(Exercise details) Nothing but the line containing "Fuente: NASA - Agencia Espacial Europea" and the lines after it in the entries below should appear, each repeated exactly.

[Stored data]
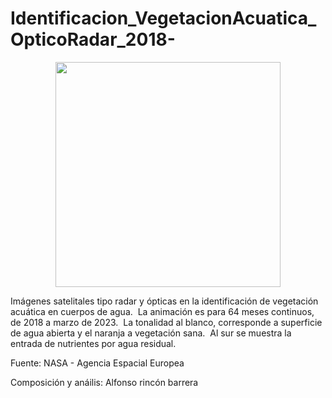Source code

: # Identificacion_VegetacionAcuatica_OpticoRadar_2018-

<p align="center">
  <img width="360" src="/Jpg_Animacion/anigif.gif">
</p>

Imágenes satelitales tipo radar y ópticas en la identificación de vegetación acuática en cuerpos de agua.  La animación es para 64 meses continuos, de 2018 a marzo de 2023.  La tonalidad al blanco, corresponde a superficie de agua abierta y el naranja a vegetación sana.  Al sur se muestra la entrada de nutrientes por agua residual.

Fuente: NASA - Agencia Espacial Europea

Composición y anáilis: Alfonso rincón barrera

(Answer)
Fuente: NASA - Agencia Espacial Europea

Composición y anáilis: Alfonso rincón barrera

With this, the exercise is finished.